Disebutkannya, Pendapatan Asli Daerah (PAD) pada tahun
2023 sebesar 48,42 persen, sungguh sangat kecil pencapaian pendapatan dari target yang telah ditetapkan tentu hal ini.

“Sangat luar biasa rendahnya kinerja organisasi perangkat daerah (OPD) terkait, kami meminta kepada pemerintah daerah untuk tahun 2024 dan tahun 2025 jangan sampai terjadi realisasi PAD yang sangat rendah,”bebernya.

Selain itua, DPRD meminta kepada perangkat daerah yang telah dibebankan target PAD tahun 2024, untuk lebih maksimal pencapaian realisasi sebagaimana yang tertuang dalam fakta integritas yang telah ditanda tangani Kepala OPD.

“Dengan Pencapaian Realisasi PAD masing-masing OPD sebagai salah satu tolok ukur untuk pemilihan dan penempatan pejabat oleh pimpinan daerah,”sebut Rayaniatie Djangkan.

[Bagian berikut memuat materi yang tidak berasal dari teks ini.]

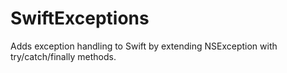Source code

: # SwiftExceptions
Adds exception handling to Swift by extending NSException with try/catch/finally methods.
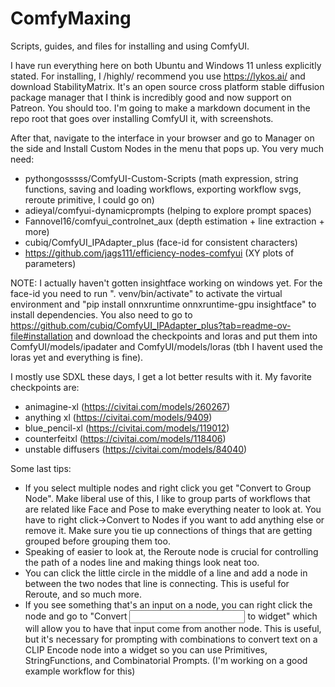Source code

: # ComfyMaxing
Scripts, guides, and files for installing and using ComfyUI.

I have run everything here on both Ubuntu and Windows 11 unless explicitly stated.
For installing, I /highly/ recommend you use https://lykos.ai/ and download StabilityMatrix. It's an open source cross platform stable diffusion package manager that I think is incredibly good and now support on Patreon. You should too. I'm going to make a markdown document in the repo root that goes over installing ComfyUI it, with screenshots. 

After that, navigate to the interface in your browser and go to Manager on the side and Install Custom Nodes in the menu that pops up. You very much need:
- pythongosssss/ComfyUI-Custom-Scripts (math expression, string functions, saving and loading workflows, exporting workflow svgs, reroute primitive, I could go on)
- adieyal/comfyui-dynamicprompts (helping to explore prompt spaces)
- Fannovel16/comfyui_controlnet_aux (depth estimation + line extraction + more)
- cubiq/ComfyUI_IPAdapter_plus (face-id for consistent characters)
- https://github.com/jags111/efficiency-nodes-comfyui (XY plots of parameters)

NOTE: I actually haven't gotten insightface working on windows yet.
For the face-id you need to run ". venv/bin/activate" to activate the virtual environment and "pip install onnxruntime onnxruntime-gpu insightface" to install dependencies. You also need to go to https://github.com/cubiq/ComfyUI_IPAdapter_plus?tab=readme-ov-file#installation and download the checkpoints and loras and put them into ComfyUI/models/ipadater and ComfyUI/models/loras (tbh I havent used the loras yet and everything is fine). 

I mostly use SDXL these days, I get a lot better results with it. My favorite checkpoints are:
- animagine-xl (https://civitai.com/models/260267)
- anything xl (https://civitai.com/models/9409)
- blue_pencil-xl (https://civitai.com/models/119012)
- counterfeitxl (https://civitai.com/models/118406)
- unstable diffusers (https://civitai.com/models/84040)

Some last tips: 
- If you select multiple nodes and right click you get "Convert to Group Node". Make liberal use of this, I like to group parts of workflows that are related like Face and Pose to make everything neater to look at. You have to right click->Convert to Nodes if you want to add anything else or remove it. Make sure you tie up connections of things that are getting grouped before grouping them too. 
- Speaking of easier to look at, the Reroute node is crucial for controlling the path of a nodes line and making things look neat too.
- You can click the little circle in the middle of a line and add a node in between the two nodes that line is connecting. This is useful for Reroute, and so much more.
- If you see something that's an input on a node, you can right click the node and go to "Convert <input> to widget" which will allow you to have that input come from another node. This is useful, but it's necessary for prompting with combinations to convert text on a CLIP Encode node into a widget so you can use Primitives, StringFunctions, and Combinatorial Prompts. (I'm working on a good example workflow for this)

Kemudian, DPRD meminta Bapenda sebagai leading sektor penggalian PAD untuk mensosialisasi peraturan daerah nomor 1 tahun 2024 tentang pajak daerah dan restribusi daerah dengan stakeholder sebagai wajib pajak.

“Optimalisasi target pajak dan restribusi daerah dengan penguatan kerjasama dengan Kejaksaan Negeri Gunung Mas untuk melakukan penagihan,”imbuhnya.

Selain itu, ia meminta kepada pimpinan daerah untuk melibatkan DPRD dalam melakukan upaya mendorong Perusahan Besar Swasta (PBS) yang belum membayar pajak dari Bea Perolehan Hak atas Tanah dan Bangunan atau BPHTB.

Juru Bicara Badan Anggaran DPRD Kabupaten Gunung Mas, Rayaniatie Djangkan saat membacakan persetujuan bersama LKPD tahun anggaran 2023.